Client Profile
An internationally based client sought to acquire a prime London residential property through a bespoke Sharia-compliant financing structure.
The Requirement
To secure substantial leverage for the acquisition of a high-value London property while obtaining a fully Islamic finance solution tailored to an internationally based borrower.
The Challenge
The client required high loan-to-value financing while ensuring the transaction remained fully aligned with Islamic finance principles. The transaction required a lender capable of supporting an overseas-based borrower and structuring a bespoke facility for a large-ticket prime property acquisition.
The Solution
Enness arranged a £10m+ Sharia-compliant facility at 65% loan-to-value. The financing was structured over a five-year term on a profit-only basis, delivering a bespoke funding solution aligned with the client’s property and financing objectives.
Transaction Highlights
- Property Value: £15m+
- Finance Amount: £10m+
- Loan-to-Value: 65%
- Term: 5 Years
- Structure: Sharia-Compliant Financing
- Client: Internationally based client
The Result
The client successfully acquired a prime London residential property through a tailored Islamic finance structure designed to meet both their borrowing requirements and faith-based financing preferences. The transaction demonstrates Enness’ expertise in arranging complex financing solutions for internationally based high-net-worth clients seeking specialist funding for high-value UK property acquisitions.
Disclaimer: This case study is provided for illustrative purposes only.
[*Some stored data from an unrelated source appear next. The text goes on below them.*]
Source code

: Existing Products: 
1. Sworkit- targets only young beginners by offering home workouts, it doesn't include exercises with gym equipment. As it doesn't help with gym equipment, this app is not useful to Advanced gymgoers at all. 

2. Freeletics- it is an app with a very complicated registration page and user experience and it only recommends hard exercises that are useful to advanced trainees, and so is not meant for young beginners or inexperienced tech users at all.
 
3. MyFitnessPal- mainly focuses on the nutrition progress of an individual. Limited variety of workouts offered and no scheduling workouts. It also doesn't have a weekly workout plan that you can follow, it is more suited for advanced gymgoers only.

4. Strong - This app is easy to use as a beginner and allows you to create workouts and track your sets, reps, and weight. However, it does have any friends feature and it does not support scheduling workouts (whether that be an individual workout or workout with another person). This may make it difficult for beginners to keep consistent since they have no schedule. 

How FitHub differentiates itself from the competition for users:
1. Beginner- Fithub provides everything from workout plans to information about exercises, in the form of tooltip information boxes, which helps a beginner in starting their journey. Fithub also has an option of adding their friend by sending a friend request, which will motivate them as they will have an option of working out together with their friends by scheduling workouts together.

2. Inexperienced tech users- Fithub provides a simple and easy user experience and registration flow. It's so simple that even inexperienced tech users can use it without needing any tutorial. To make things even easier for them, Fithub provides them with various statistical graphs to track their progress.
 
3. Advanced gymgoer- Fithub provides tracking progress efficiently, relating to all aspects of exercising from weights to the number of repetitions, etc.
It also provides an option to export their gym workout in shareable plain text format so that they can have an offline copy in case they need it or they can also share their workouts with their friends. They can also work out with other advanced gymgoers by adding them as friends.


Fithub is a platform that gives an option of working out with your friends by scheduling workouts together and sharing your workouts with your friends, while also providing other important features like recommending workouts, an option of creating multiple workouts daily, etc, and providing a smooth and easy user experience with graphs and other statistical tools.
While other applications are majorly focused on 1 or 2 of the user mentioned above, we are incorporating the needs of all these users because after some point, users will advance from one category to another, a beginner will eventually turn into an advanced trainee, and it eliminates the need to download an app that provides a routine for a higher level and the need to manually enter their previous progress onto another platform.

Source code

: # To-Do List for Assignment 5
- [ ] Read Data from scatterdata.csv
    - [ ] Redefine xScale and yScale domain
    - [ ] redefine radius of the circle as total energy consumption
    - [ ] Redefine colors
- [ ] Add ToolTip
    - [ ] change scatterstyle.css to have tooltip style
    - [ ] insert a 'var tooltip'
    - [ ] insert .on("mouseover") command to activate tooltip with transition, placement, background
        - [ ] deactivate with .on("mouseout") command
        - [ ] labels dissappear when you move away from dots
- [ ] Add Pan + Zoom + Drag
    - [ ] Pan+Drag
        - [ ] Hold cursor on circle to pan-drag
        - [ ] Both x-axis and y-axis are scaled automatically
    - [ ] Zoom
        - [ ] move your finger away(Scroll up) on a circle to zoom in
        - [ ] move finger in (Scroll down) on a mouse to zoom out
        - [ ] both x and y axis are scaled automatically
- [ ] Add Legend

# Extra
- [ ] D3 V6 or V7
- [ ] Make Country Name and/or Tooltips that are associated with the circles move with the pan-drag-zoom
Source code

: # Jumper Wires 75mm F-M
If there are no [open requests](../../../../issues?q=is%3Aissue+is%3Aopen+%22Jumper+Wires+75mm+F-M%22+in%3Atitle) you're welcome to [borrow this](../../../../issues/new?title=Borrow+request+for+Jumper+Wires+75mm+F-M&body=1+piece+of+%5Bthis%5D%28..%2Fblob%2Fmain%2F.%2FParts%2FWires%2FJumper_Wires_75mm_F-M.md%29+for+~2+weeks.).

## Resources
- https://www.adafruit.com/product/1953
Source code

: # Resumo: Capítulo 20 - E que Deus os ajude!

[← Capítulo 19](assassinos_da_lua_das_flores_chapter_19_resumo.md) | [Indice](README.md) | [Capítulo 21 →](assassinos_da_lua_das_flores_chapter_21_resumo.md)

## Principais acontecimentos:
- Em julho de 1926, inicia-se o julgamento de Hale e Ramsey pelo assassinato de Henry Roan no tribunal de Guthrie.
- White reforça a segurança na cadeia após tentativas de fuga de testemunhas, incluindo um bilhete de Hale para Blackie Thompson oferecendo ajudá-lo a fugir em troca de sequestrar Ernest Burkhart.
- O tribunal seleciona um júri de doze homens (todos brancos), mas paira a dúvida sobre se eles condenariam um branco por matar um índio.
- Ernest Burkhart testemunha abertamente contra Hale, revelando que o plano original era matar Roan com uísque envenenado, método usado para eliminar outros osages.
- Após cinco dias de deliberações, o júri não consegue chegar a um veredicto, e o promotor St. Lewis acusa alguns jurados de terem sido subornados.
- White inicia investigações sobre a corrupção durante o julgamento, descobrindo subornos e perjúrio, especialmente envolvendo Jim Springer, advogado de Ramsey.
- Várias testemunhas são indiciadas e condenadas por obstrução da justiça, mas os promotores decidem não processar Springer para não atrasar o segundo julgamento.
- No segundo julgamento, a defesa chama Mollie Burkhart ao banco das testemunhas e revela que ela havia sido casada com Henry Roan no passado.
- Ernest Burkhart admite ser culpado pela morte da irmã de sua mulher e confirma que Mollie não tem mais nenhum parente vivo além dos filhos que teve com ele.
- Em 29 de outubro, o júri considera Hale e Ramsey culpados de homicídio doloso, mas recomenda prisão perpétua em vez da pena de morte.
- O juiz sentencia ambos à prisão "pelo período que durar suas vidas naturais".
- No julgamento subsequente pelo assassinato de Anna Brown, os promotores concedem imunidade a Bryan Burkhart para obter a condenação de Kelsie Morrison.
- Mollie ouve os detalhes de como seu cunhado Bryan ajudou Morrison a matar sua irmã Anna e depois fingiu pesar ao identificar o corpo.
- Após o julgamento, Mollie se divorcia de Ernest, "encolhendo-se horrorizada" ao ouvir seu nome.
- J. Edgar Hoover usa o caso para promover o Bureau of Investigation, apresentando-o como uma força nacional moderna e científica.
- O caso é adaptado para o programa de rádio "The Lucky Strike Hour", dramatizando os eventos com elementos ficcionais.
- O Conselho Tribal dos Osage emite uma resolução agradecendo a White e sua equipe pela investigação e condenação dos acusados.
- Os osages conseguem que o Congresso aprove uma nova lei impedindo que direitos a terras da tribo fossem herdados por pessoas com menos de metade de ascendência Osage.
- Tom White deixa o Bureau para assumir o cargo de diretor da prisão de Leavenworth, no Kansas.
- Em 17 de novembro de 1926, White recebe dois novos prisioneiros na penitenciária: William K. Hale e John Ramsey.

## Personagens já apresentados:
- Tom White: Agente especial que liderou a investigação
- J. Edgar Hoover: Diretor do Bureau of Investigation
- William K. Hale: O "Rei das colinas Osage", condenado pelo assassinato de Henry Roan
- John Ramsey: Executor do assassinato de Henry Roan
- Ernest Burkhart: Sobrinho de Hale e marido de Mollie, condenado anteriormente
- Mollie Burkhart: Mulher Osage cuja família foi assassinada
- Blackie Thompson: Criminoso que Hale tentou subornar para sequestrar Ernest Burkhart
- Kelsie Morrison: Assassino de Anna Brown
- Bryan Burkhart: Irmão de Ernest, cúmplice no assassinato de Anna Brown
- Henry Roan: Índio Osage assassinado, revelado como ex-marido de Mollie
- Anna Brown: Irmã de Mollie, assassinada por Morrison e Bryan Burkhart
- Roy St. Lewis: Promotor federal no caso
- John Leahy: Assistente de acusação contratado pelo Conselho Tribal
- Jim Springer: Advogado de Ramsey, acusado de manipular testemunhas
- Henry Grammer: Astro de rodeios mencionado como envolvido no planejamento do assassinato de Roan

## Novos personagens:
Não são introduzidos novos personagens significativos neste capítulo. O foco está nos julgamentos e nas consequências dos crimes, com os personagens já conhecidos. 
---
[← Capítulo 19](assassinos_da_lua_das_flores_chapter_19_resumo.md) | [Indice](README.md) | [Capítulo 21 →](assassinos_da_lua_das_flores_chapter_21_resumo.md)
Transaction structures and terms vary depending on individual circumstances and market conditions.
Information contained in our case studies is for market and illustrative purposes only. In some cases, these may be made up of multiple cases and are for illustrative purposes only.
Some case studies are made up of enquiries that have come into the business, not all business completes, and the posting of a case study does not represent a completed piece of business.
Property values can fall as well as rise, and you may not get back the amount originally invested. Property investments can be illiquid and may take time to sell. Where borrowing is used, your property may be repossessed if you do not keep up repayments on a mortgage or other loan secured against it.